The economics bloggers are, understandably, excited about Radiohead's decision to literally charge what the market will bear, allowing its new album to be downloaded for any sum you like, as low as a (British) penny. Tipping is, as Greg Mankiw points out, one of the most mysterious phenomena economists study. No one understands why the social norm is so strongly self-enforcing that Americans give tips to almost anyone who provides a personal service, even though most of those transactions are with people you'll never see again. Free Exchange calls it "a bold and potentially costly move for a band whose previous six LPs have sold millions of copies", but Tyler Cowen thinks that financially, it may be a smart move:
1. Radiohead is an indie cult band with extreme loyalties from its partisans and the possibility of attracting more such partisans by seeming "cool."

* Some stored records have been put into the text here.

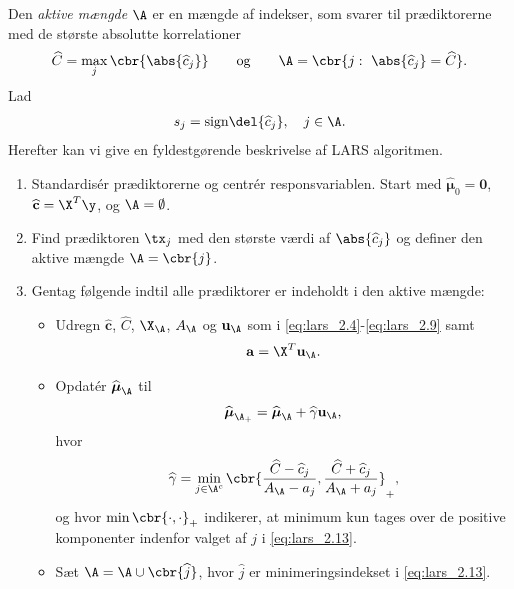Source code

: Den \textit{aktive mængde} \(\A\) er en mængde af indekser, som svarer til prædiktorerne med de største absolutte korrelationer
\begin{align}
\widehat{C} = \max_j \cbr{\abs{\widehat{c}_j}}  \qquad \text{og} \qquad \A= \cbr{j: \ \abs{ \widehat{c}_j} = \widehat{C}}. \label{eq:lars_2.9}
\end{align}
Lad 
\begin{align}
s_j = \text{sign} \del{\widehat{c}_j}, \quad j \in \A. \label{eq:lars_2.10}
\end{align}
%
Herefter kan vi give en fyldestgørende beskrivelse af LARS algoritmen.
%
\begin{alg} 
\begin{enumerate}
\item Standardisér prædiktorerne og centrér responsvariablen. 
Start med \(\widehat{\boldsymbol{\mu}}_0 = \mathbf{0}\), \(\widehat{\mathbf{c}} = \X^T \y\), og \(\A = \emptyset\).
\item Find prædiktoren \(\tx_j\) med den største værdi af \(\abs{\widehat{c}_j}\) og definer den aktive mængde \(\A = \cbr{j}\).
\item 
Gentag følgende indtil alle prædiktorer er indeholdt i den aktive mængde:
\begin{itemize}
\item Udregn \(\widehat{\mathbf{c}}\), \(\widehat{C}\), \(\X_\A\), \(A_\A\) og \(\mathbf{u}_\A\) som i \eqref{eq:lars_2.4}-\ref{eq:lars_2.9} samt
\begin{align*}
\mathbf{a} = \X^T \mathbf{u}_\A.
\end{align*}
\item Opdatér \(\widehat{\boldsymbol{\mu}}_\A\) til
\begin{align}
\widehat{\boldsymbol{\mu}}_{\A_+} = \widehat{\boldsymbol{\mu}}_\A + \widehat{\gamma} \mathbf{u}_\A, \label{eq:lars_2.12}
\end{align}
hvor 
\begin{align}
\widehat{\gamma} = \min_{j \in \A^c} \cbr{ \frac{\widehat{C}- \widehat{c}_j}{A_\A - a_j} , \frac{\widehat{C} + \widehat{c}_j}{A_\A + a_j}}_+, \label{eq:lars_2.13}
\end{align}
og hvor \(\min \cbr{\cdot , \cdot}_+\) indikerer, at minimum kun tages over de positive komponenter indenfor valget af \(j\) i \eqref{eq:lars_2.13}.
\item Sæt \(\A = \A \cup \cbr{\widehat{j}}\), hvor \(\widehat{j}\) er minimeringsindekset i \eqref{eq:lars_2.13}.
\end{itemize}
\end{enumerate}
\end{alg}
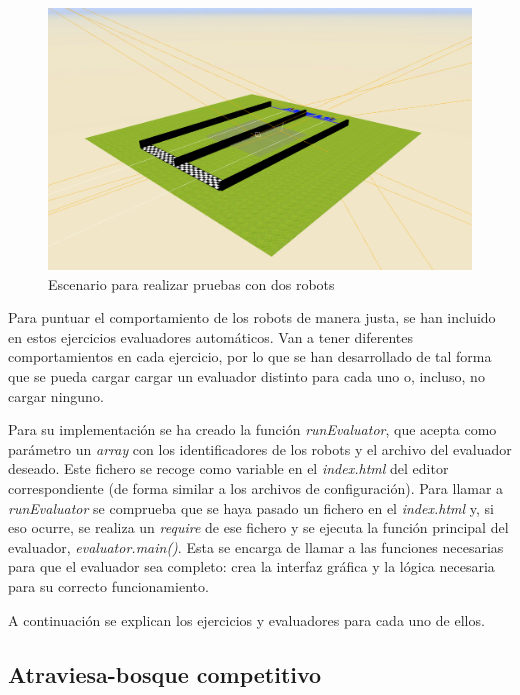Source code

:        \begin{figure}[H]
        \centering           
        \includegraphics[scale=0.3]{img/ejercicio_muros.png}
        \caption{Escenario para realizar pruebas con dos robots}
        \label{fig:ejercicio_muro}
    \end{figure}
    
Para puntuar el comportamiento de los robots de manera justa, se han incluido en estos ejercicios evaluadores automáticos. Van a tener diferentes comportamientos en cada ejercicio, por lo que se han desarrollado de tal forma que se pueda cargar cargar un evaluador distinto para cada uno o, incluso, no cargar ninguno. \newline

Para su implementación se ha creado la función \textit{runEvaluator}, que acepta como parámetro un \textit{array} con los identificadores de los robots y el archivo del evaluador deseado. Este fichero se recoge como variable en el \textit{index.html} del editor correspondiente (de forma similar a los archivos de configuración). 
Para llamar a \textit{runEvaluator} se comprueba que se haya pasado un fichero en el \textit{index.html} y, si eso ocurre, se realiza un \textit{require} de ese fichero y se ejecuta la función principal del evaluador, \textit{evaluator.main()}. Esta se encarga de llamar a las funciones necesarias para que el evaluador sea completo: crea la interfaz gráfica y la lógica necesaria para su correcto funcionamiento.

A continuación se explican los ejercicios y evaluadores para cada uno de ellos. 

\subsection{Atraviesa-bosque competitivo}
    
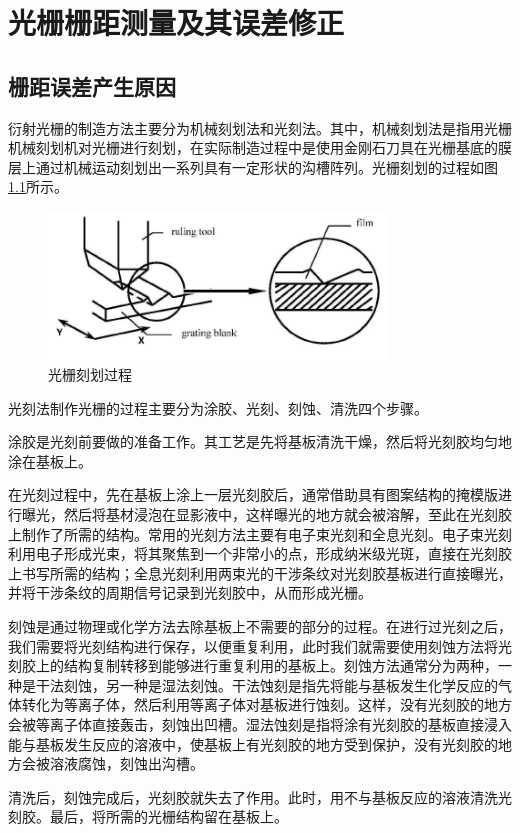 \documentclass[type=master,oneside]{fduthesis}
\begin{document}
\chapter{光栅栅距测量及其误差修正}
\section{栅距误差产生原因}
衍射光栅的制造方法主要分为机械刻划法和光刻法。其中，机械刻划法是指用光栅机械刻划机对光栅进行刻划，在实际制造过程中是使用金刚石刀具在光栅基底的膜层上通过机械运动刻划出一系列具有一定形状的沟槽阵列。光栅刻划的过程如图\ref{fig:光栅刻划过程}所示。
\begin{figure}[H]
  \centering
  \includegraphics[width=9cm]{5-fig//光栅刻划过程.png}
  \caption{光栅刻划过程}
  \label{fig:光栅刻划过程}
\end{figure}

光刻法制作光栅的过程主要分为涂胶、光刻、刻蚀、清洗四个步骤。

涂胶是光刻前要做的准备工作。其工艺是先将基板清洗干燥，然后将光刻胶均匀地涂在基板上。

在光刻过程中，先在基板上涂上一层光刻胶后，通常借助具有图案结构的掩模版进行曝光，然后将基材浸泡在显影液中，这样曝光的地方就会被溶解，至此在光刻胶上制作了所需的结构。常用的光刻方法主要有电子束光刻和全息光刻。电子束光刻利用电子形成光束，将其聚焦到一个非常小的点，形成纳米级光斑，直接在光刻胶上书写所需的结构；全息光刻利用两束光的干涉条纹对光刻胶基板进行直接曝光，并将干涉条纹的周期信号记录到光刻胶中，从而形成光栅。

刻蚀是通过物理或化学方法去除基板上不需要的部分的过程。在进行过光刻之后，我们需要将光刻结构进行保存，以便重复利用，此时我们就需要使用刻蚀方法将光刻胶上的结构复制转移到能够进行重复利用的基板上。刻蚀方法通常分为两种，一种是干法刻蚀，另一种是湿法刻蚀。干法蚀刻是指先将能与基板发生化学反应的气体转化为等离子体，然后利用等离子体对基板进行蚀刻。这样，没有光刻胶的地方会被等离子体直接轰击，刻蚀出凹槽。湿法蚀刻是指将涂有光刻胶的基板直接浸入能与基板发生反应的溶液中，使基板上有光刻胶的地方受到保护，没有光刻胶的地方会被溶液腐蚀，刻蚀出沟槽。

清洗后，刻蚀完成后，光刻胶就失去了作用。此时，用不与基板反应的溶液清洗光刻胶。最后，将所需的光栅结构留在基板上。
\end{document}
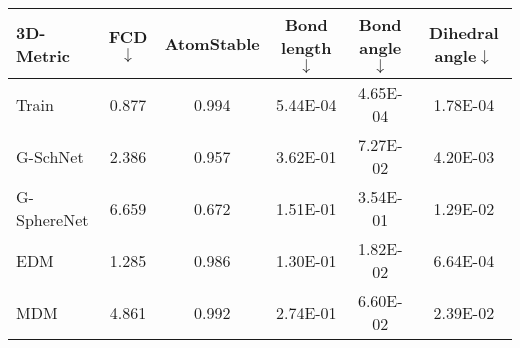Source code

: \begin{tabular}{lccccccccc}
3D-Metric                      & FCD$\downarrow$              & \multicolumn{2}{c}{AtomStable}                                                & \multicolumn{2}{c}{Bond length$\downarrow$}                          & \multicolumn{2}{c}{Bond angle$\downarrow$}                  & \multicolumn{2}{c}{Dihedral angle$\downarrow$}              \\\midrule
{\color{gray}Train}   & {\color{gray}0.877} & \multicolumn{2}{c}{{\color{gray}0.994}}           & \multicolumn{2}{c}{{\color{gray}5.44E-04}}                  & \multicolumn{2}{c}{{\color{gray}4.65E-04}}         & \multicolumn{2}{c}{{\color{gray}1.78E-04}}         \\
G-SchNet                       & 2.386                        & \multicolumn{2}{c}{0.957}                                                         & \multicolumn{2}{c}{3.62E-01}                                         & \multicolumn{2}{c}{7.27E-02}                                & \multicolumn{2}{c}{4.20E-03}                                \\
G-SphereNet                    & 6.659                        & \multicolumn{2}{c}{0.672}                                                         & \multicolumn{2}{c}{1.51E-01}                                         & \multicolumn{2}{c}{3.54E-01}                                & \multicolumn{2}{c}{1.29E-02}                                \\
EDM                            & 1.285                        & \multicolumn{2}{c}{0.986}                                                         & \multicolumn{2}{c}{1.30E-01}                                         & \multicolumn{2}{c}{1.82E-02}                                & \multicolumn{2}{c}{6.64E-04}                                \\
MDM                            & 4.861                        & \multicolumn{2}{c}{0.992}                                                         & \multicolumn{2}{c}{2.74E-01}                                         & \multicolumn{2}{c}{6.60E-02}                                & \multicolumn{2}{c}{2.39E-02}                                \\

\end{tabular}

2. Radiohead peaks high on the charts (#3 for their last release, if I recall...) but I believe they sell the product pretty quickly and don't have a long run at the top. Again, they'd like to widen their fan base.
3. Radiohead's gambit has reaped enormous publicity, but this won't be the case next time.

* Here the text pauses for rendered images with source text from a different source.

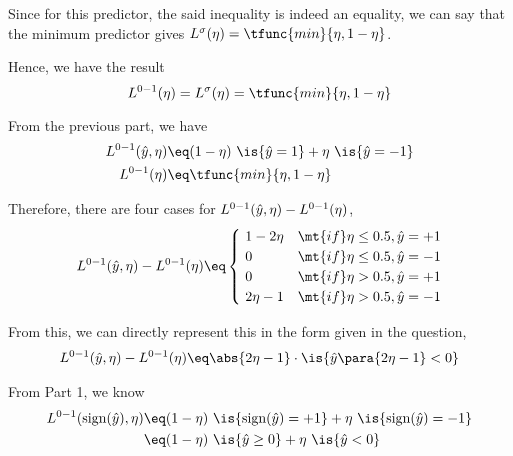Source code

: \documentclass[a4paper,10pt]{article}
\begin{document}
\begin{question}
\begin{qpart}{1}
		Since for this predictor, the said inequality is indeed an equality, we can say that the minimum predictor gives $L^{\sigma}(\eta) = \tfunc{min}{\eta, 1 - \eta}$.

		Hence, we have the result
		\begin{equation}
			L^{0-1}(\eta) = L^{\sigma}(\eta) = \tfunc{min}{\eta, 1 - \eta}
			\label{eq:q1-p1}
		\end{equation}

	\end{qpart}

	\begin{qpart}{2}

		From the previous part, we have
		\begin{align*}
			L^{0-1}(\wy, \eta)	&\eq	(1 - \eta)\ \is{\wy = 1} + \eta\ \is{\wy = -1} \\
			L^{0-1}(\eta)		&\eq	\tfunc{min}{\eta, 1 - \eta}
		\end{align*}

		Therefore, there are four cases for $L^{0-1}(\hat{y}, \eta) - L^{0-1}(\eta)$,
		\begin{align*}
			L^{0-1}(\wy, \eta) - L^{0-1}(\eta)	\eq	\begin{cases}
				\ 1 - 2 \eta	& \mt{if} \eta \le 0.5, \wy = +1 \\
				\ 0				& \mt{if} \eta \le 0.5, \wy = -1 \\
				\ 0				& \mt{if} \eta  >  0.5, \wy = +1 \\
				\ 2 \eta - 1	& \mt{if} \eta  >  0.5, \wy = -1 \\
			\end{cases}
		\end{align*}

		From this, we can directly represent this in the form given in the question, \ie
		\begin{align*}
			L^{0-1}(\wy, \eta) - L^{0-1}(\eta)	\eq	\abs{2 \eta - 1} \cdot \is{\wy \para{2 \eta - 1} < 0}
		\end{align*}

	\end{qpart}

	\begin{qpart}{3}

		From Part 1, we know
		\begin{align*}
			L^{0-1}(\sgn(\wy), \eta)	&\eq	(1 - \eta)\ \is{\sgn(\wy) = +1} + \eta\ \is{\sgn(\wy) = -1} \\
			&\eq	(1 - \eta)\ \is{\wy \ge 0} + \eta\ \is{\wy < 0}
		\end{align*}


\end{qpart}
\end{question}
\end{document}
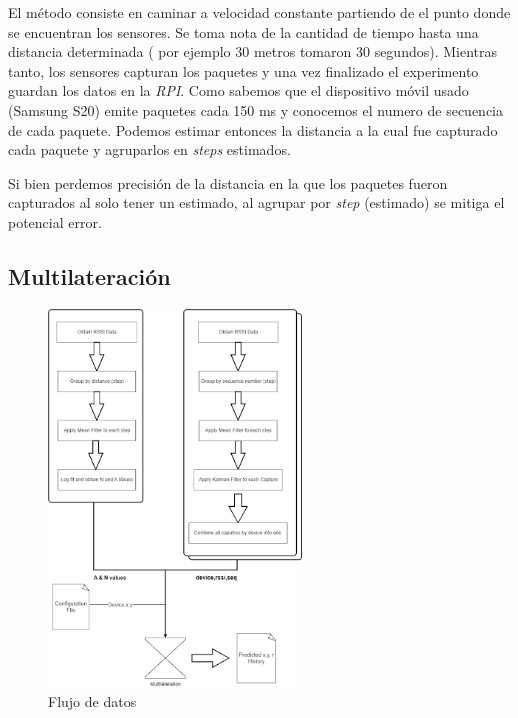 El método consiste en caminar a velocidad constante partiendo de el punto donde se encuentran los sensores. Se toma nota de la cantidad de tiempo hasta una distancia determinada ( por ejemplo 30 metros tomaron 30 segundos). Mientras tanto, los sensores capturan los paquetes y una vez finalizado el experimento guardan los datos en la \textit{RPI}.
Como sabemos que el dispositivo móvil usado (Samsung S20) emite paquetes cada 150 ms y conocemos el numero de secuencia de cada paquete. Podemos estimar entonces la distancia a la cual fue capturado cada paquete y agruparlos en \textit{steps} estimados.

Si bien perdemos precisión de la distancia en la que los paquetes fueron capturados al solo tener un estimado, al agrupar por \textit{step} (estimado) se mitiga el potencial error.

\subsection{Multilateración}

 \begin{figure}[!htb]
	\centering
	\includegraphics[width=0.6\textwidth]{Figuras/infraestructure/infra-diagram.png}
	\captionsetup{margin=2cm}
	\caption[Flujo de datos]{Flujo de datos}
	\label{fig:infra-diagram}
\end{figure}

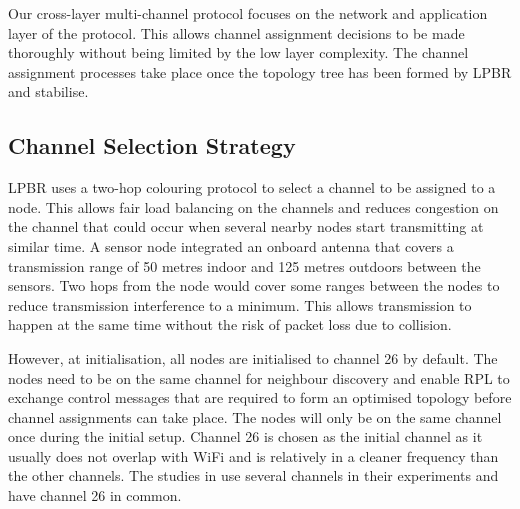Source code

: Our cross-layer multi-channel protocol focuses on the network and application layer of the protocol. This allows channel assignment decisions to be made thoroughly without being limited by the low layer complexity. The channel assignment processes take place once the topology tree has been formed by LPBR and stabilise.



\subsection{Channel Selection Strategy}

LPBR uses a two-hop colouring protocol to select a channel to be assigned to a node. This allows fair load balancing on the channels and reduces congestion on the channel that could occur when several nearby nodes start transmitting at similar time. A sensor node integrated an onboard antenna that covers a transmission range of 50 metres indoor and 125 metres outdoors between the sensors. Two hops from the node would cover some ranges between the nodes to reduce transmission interference to a minimum. This allows transmission to happen at the same time without the risk of packet loss due to collision. 

However, at initialisation, all nodes are initialised to channel 26 by default. The nodes need to be on the same channel for neighbour discovery and enable RPL to exchange control messages that are required to form an optimised topology before channel assignments can take place. The nodes will only be on the same channel once during the initial setup. Channel 26 is chosen as the initial channel as it usually does not overlap with WiFi and is relatively in a cleaner frequency than the other channels. The studies in \cite{chrysso}\cite{micmac}\cite{watteyne} use several channels in their experiments and have channel 26 in common.
	
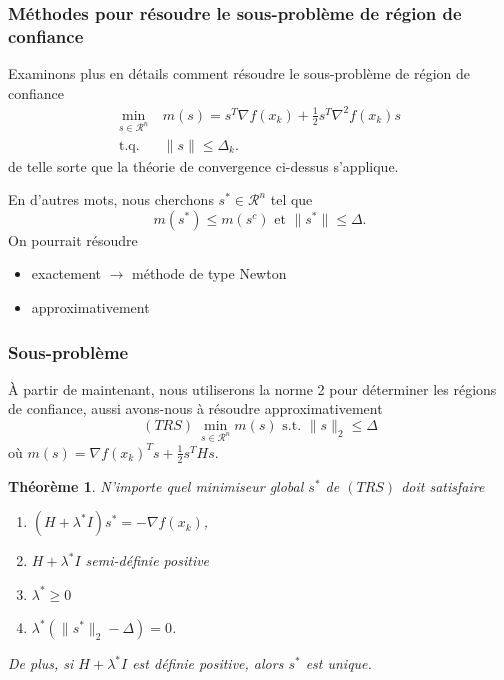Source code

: \documentclass[t,usepdftitle=false]{beamer}
\newtheorem{thm}{Théorème}
\def\cR{\mathcal{R}}
\begin{document}
\begin{frame}
\frametitle{Méthodes pour résoudre le sous-problème de région de confiance}

Examinons plus en détails comment résoudre le sous-problème de région de confiance
\begin{align*}
\min_{s \in \cR^n}\ & m(s) = s^T \nabla f(x_k) +  \frac{1}{2} s^T \nabla^2 f(x_k) s \\
\mbox{t.q. } & \| s \| \leq  \Delta_k.
\end{align*}
de telle sorte que la théorie de convergence ci-dessus s'applique.

\mbox{}

En d'autres mots, nous cherchons $s^* \in \cR^n$ tel que
$$
m(s^*) \leq m(s^c) \mbox{ et } \| s^* \| \leq \Delta.
$$
On pourrait résoudre
\begin{itemize}
\item
exactement $\rightarrow$ méthode de type Newton
\item
approximativement
\end{itemize}

\end{frame}

\begin{frame}
\frametitle{Sous-problème}

À partir de maintenant, nous utiliserons la norme 2 pour déterminer les régions de confiance, aussi avons-nous à résoudre approximativement
$$
(TRS)\ \min_{s \in \cR^n} m(s) \mbox{ s.t. } \| s \|_2 \leq \Delta
$$
où $m(s) = \nabla f(x_k)^Ts + \frac{1}{2} s^T H s$.

\begin{thm}
N'importe quel minimiseur global $s^*$ de $(TRS)$ doit satisfaire
\begin{enumerate}
\item 
$(H + \lambda^* I)s^* = - \nabla f(x_k)$,
\item
$H + \lambda^* I$ semi-définie positive
\item
$\lambda^* \geq 0$
\item
$ \lambda^*(\| s^* \|_2 - \Delta ) = 0$.
\end{enumerate}
De plus, si $H + \lambda^* I$ est définie positive, alors $s^*$ est unique.
\end{thm}

\end{frame}
\end{document}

4. Many donors will give to a highly visible "cause of the month" (remember the outpouring of support for the tsunami victims?) but they won't necessarily give on a regular basis.
5. Radiohead probably has an especially high ratio of touring to CD and iTunes income; see #1. This scheme is a natural for them but not for Kelly Clarkson.

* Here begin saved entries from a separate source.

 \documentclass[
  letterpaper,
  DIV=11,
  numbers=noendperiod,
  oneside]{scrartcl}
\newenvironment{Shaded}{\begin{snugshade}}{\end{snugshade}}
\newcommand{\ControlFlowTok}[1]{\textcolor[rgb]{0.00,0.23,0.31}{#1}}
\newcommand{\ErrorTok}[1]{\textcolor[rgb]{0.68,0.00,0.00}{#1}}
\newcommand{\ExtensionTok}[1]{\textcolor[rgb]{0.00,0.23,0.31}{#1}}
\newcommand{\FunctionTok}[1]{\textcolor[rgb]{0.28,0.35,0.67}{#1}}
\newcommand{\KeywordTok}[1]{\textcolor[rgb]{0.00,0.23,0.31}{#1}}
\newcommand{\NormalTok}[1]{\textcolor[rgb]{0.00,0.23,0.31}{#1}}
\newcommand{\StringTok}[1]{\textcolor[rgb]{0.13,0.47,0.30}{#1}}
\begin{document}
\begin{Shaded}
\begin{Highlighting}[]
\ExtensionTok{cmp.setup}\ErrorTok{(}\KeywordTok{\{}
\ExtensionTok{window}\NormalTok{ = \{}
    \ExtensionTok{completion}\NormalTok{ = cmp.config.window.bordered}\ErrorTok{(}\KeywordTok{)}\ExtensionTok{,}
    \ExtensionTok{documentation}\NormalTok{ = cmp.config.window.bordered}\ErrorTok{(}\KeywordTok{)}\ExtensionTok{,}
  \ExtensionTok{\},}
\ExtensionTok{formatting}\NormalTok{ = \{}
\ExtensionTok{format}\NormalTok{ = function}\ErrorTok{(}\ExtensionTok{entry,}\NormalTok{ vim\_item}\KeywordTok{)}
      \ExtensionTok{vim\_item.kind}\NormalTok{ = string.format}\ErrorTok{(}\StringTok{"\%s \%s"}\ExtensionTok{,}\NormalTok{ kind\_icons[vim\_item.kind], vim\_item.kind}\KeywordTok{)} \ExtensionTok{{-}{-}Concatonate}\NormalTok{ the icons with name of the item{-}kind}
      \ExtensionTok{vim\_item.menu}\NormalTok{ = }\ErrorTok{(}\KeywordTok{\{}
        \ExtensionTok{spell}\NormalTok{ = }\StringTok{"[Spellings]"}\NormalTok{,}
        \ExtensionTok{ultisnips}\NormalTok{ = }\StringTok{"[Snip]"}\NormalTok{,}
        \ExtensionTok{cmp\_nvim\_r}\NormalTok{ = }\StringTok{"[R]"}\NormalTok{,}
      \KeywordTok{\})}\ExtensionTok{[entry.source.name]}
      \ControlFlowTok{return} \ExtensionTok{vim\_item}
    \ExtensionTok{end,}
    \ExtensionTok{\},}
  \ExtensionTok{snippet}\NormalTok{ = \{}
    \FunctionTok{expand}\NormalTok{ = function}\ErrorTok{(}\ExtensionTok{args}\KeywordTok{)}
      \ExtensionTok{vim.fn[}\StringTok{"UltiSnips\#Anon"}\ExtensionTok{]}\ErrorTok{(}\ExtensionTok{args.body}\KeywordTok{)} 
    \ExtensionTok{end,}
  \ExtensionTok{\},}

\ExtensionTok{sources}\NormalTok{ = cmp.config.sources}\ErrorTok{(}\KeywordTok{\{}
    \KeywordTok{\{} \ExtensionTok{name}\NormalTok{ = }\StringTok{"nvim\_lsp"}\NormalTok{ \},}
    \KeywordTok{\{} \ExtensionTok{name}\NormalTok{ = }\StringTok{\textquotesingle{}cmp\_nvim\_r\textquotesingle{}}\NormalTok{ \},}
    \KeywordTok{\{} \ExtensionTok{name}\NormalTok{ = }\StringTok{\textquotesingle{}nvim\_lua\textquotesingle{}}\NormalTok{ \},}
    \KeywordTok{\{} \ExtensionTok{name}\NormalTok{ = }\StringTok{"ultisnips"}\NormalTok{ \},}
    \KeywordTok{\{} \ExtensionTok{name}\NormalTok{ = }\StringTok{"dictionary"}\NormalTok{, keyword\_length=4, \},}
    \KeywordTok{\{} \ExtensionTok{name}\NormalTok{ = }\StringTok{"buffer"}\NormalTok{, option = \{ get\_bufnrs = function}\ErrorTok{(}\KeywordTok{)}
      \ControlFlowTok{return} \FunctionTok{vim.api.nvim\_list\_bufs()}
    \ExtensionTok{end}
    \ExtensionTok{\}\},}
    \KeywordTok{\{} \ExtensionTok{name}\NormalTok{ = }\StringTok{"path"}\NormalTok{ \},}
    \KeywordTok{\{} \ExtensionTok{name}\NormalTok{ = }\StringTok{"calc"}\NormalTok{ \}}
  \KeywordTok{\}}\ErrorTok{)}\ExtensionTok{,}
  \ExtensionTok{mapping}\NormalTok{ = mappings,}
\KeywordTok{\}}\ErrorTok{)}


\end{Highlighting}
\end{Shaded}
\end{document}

What we will see is lots of lesser bands (and authors) giving their work away for free, but that trend has been underway for some time.
Obviously, I had to try it. It turns out that the download isn't quite free: there's a $1.00 charge for paying by credit card, and if, like many Americans, you forget to double whatever pittance you decide to tip them, you could end up paying quite a respectable sum.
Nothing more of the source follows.